A carne vermelha e a Universidade do Facebook

Esta recomendação da OMS só surpreende quem nunca esbarrou com estudos e relatórios sobre longevidade, prevalência de cancro e sustentabilidade ambiental

Quatro dias depois de ter classificado as carnes processadas como carcinogéneas e a carne vermelha como potencialmente carcinogénea, a Organização Mundial de Saúde (OMS) emitiu um segundo comunicado devido à comoção que se seguiu.

Viu-se obrigada a lembrar que a IARC – International Agency for Research on Cancer – foi fundada há 50 anos para investigar de forma independente uma das doenças mais mortíferas da sociedade moderna.

E perante o relatório da IARC urgindo à redução do consumo de carnes processadas e carnes vermelhas, como é que a maioria da população reage? Nega, faz piadas, escreve umas chalaças no Facebook, provavelmente sem sequer ter postos os olhos na argumentação da Agência, que analisou 800 estudos epidemiológicos sobre cancro e carne vermelha.

Haverá de certeza quem ache que este relatório e esta recomendação é produto do lóbi dos criadores de couves e batatas, esses grandes grupos de interesses que gastam milhões em publicidade. Comenta-se num ou outro artigo, partilha-se uns blogues com listas do que faz bem à saúde, e está completo o curso de nutrição na Universidade do Facebook. São mais credíveis os artigos da Revista Maria que o trabalho de cientistas.

Esta recomendação da OMS só surpreende quem nunca esbarrou com estudos e relatórios sobre longevidade, prevalência de cancro e sustentabilidade ambiental – algo natural quando se passa ao vegetarianismo/veganismo, que é o meu caso. Há anos que investigadores, médicos, cientistas e até filantropos publicam o que é o maior pesadelo desta indústria: a criação massiva de gado em fábricas é das maiores ameaças ao planeta – consumo excessivo de água, ocupação e exaustão de solo com cereais para animais em vez de humanos, e emissão de gases com efeito de estufa (das próprias vacas). Está-se activamente a destruir o planeta para produzir uma oferta de carne que é desnecessária nas sociedades ocidentais. Dizem-no a NASA, a USDA, as Nações Unidas, até a fundação Bill and Melinda Gates.

Pior, tal oferta de carne não só é desnecessária como potencialmente maligna. Ao contrário do que muito dinheiro gasto em marketing propagandeia, ninguém precisa de comer carne de manhã, à tarde e à noite todos os dias da semana. Não é preciso sequer referenciar o The China Study do dr. T. Colin Campbell (que muitos “universitários" do Google e do Facebook se têm dedicado a contrariar), mas apenas olhar para dados empíricos. As Zonas Azuis , cinco regiões no planeta onde o número de centenários é anormalmente superior à média, têm uma coisa em comum: os seus habitantes raramente comem carne.

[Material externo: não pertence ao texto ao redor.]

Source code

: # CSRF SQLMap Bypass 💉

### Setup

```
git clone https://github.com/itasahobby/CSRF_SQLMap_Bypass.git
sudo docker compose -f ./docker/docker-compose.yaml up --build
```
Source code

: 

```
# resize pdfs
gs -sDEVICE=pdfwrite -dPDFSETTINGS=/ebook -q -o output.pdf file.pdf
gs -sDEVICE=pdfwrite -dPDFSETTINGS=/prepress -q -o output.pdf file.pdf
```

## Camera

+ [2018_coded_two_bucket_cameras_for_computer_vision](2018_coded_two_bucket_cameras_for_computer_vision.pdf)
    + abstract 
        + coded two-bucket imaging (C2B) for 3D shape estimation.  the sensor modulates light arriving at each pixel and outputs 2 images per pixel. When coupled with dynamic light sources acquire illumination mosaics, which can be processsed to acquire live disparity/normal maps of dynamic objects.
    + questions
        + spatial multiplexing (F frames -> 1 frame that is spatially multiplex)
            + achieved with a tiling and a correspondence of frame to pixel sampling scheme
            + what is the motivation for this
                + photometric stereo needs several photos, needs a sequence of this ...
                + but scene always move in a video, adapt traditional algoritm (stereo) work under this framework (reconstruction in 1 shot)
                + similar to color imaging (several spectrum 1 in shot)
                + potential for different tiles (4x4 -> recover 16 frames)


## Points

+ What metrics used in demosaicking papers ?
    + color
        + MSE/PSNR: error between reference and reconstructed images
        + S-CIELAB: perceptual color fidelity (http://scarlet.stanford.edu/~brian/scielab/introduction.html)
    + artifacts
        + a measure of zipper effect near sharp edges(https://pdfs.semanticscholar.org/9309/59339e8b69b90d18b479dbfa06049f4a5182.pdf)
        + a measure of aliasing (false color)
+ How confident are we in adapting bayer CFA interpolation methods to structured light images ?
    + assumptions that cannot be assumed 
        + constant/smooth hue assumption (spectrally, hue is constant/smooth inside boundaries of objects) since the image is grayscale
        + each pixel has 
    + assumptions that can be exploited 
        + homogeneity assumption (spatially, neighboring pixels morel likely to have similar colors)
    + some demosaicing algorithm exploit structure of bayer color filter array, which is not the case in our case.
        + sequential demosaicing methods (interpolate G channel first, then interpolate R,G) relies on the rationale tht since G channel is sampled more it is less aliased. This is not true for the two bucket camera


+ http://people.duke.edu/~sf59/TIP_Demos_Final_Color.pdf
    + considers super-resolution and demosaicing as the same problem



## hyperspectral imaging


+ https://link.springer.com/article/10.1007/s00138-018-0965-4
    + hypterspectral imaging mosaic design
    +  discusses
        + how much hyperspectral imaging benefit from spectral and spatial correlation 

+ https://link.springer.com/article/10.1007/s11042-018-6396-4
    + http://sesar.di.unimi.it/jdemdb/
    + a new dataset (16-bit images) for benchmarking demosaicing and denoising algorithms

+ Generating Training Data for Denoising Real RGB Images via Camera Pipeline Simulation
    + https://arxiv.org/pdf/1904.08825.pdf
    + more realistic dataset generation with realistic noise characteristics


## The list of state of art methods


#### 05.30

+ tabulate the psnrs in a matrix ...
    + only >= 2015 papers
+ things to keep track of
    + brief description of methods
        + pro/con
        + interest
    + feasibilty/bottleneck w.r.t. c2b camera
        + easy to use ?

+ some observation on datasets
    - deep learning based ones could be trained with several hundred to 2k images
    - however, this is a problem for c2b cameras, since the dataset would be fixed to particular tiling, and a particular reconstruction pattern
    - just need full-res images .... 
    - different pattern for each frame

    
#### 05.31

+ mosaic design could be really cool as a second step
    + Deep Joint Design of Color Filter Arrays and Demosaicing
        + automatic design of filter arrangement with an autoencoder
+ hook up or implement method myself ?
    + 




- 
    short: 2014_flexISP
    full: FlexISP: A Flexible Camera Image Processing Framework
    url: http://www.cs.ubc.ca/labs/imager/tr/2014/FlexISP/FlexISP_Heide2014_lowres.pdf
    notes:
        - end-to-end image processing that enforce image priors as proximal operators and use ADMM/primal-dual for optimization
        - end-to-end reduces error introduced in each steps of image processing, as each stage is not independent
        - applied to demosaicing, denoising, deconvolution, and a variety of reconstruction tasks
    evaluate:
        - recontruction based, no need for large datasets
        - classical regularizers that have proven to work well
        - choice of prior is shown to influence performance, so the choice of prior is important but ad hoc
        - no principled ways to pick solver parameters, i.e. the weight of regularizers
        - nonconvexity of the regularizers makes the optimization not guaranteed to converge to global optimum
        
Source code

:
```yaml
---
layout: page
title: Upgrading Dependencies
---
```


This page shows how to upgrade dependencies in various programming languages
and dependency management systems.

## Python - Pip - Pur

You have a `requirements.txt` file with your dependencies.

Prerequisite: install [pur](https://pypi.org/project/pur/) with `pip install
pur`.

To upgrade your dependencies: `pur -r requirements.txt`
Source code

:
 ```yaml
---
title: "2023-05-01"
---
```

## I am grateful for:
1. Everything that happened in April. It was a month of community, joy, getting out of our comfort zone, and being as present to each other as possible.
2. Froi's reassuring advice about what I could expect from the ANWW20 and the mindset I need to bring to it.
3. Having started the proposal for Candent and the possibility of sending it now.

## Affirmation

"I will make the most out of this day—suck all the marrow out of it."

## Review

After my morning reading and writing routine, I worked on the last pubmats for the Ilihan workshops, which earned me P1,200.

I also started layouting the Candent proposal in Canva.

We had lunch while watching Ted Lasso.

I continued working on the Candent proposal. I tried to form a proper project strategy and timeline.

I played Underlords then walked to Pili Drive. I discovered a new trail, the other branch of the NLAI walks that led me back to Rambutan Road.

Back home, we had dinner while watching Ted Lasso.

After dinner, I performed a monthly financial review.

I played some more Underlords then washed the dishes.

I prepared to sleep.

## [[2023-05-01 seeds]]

Há cada vez mais médicos a recomendarem uma grande redução (quando não eliminação) do consumo de carne, em especial vermelha, e em especial processada. O dr. Garth Davis (cirurgião especializado em bandas gástricas para obesos mórbidos) acaba de publicar um livro chamado “Proteinaholic” onde aborda precisamente esta obsessão com as proteínas, que está a ter um excelente resultado do ponto de vista dos lucros das farmacêuticas e da indústria das dietas.

É normal que não se engula a informação de forma directa, sem questionar. Mas porque é que isso só é feito quando uma organização como a OMS avisa para o perigo da carne e pede uma redução do consumo? Porque é que não se questionam as barbaridades que vêm escritas por accounts de marketing nas embalagens de leite sobre como é tão essencial para os ossos, e como o fiambre tem tanta proteína e menos gordura, como as salsichas são óptimas para os lanches dos miúdos?

Porque é que não se questiona aquele sabichão lá do ginásio que diz que é preciso enfiar três bifes ao jantar para criar músculo, e que os vegan/vegetarianos são uns emaciados?

É natural que se questione. Questione-se então: siga-se o dinheiro. Quem é que lucra com esta epidemia de má nutrição? São as pessoas que pedem maior consumo de frutas em vez de morcela? Quando a Direcção-Geral de Saúde publicou o mais recente relatório sobre alimentação saudável no final de 2014, avisou que há 3,5 milhões de pré-obesos e 1 milhão de obesos em Portugal. Principais motivos: consumo excessivo de carne, sal e calorias.

Pode-se gozar com a cara da OMS ou com a DGS – mas não me parece que alguém vá buscar amianto para pôr em casa só porque “tudo mata” e “vive como queres”, ou substitua a água por aguardente só para ver se arranja uma cirrose. Se alguma coisa sobrar desta reacção a uma recomendação da OMS que se sustenta em evidências, então que seja isto: pelo menos não digam que a “carninha” faz muito bem.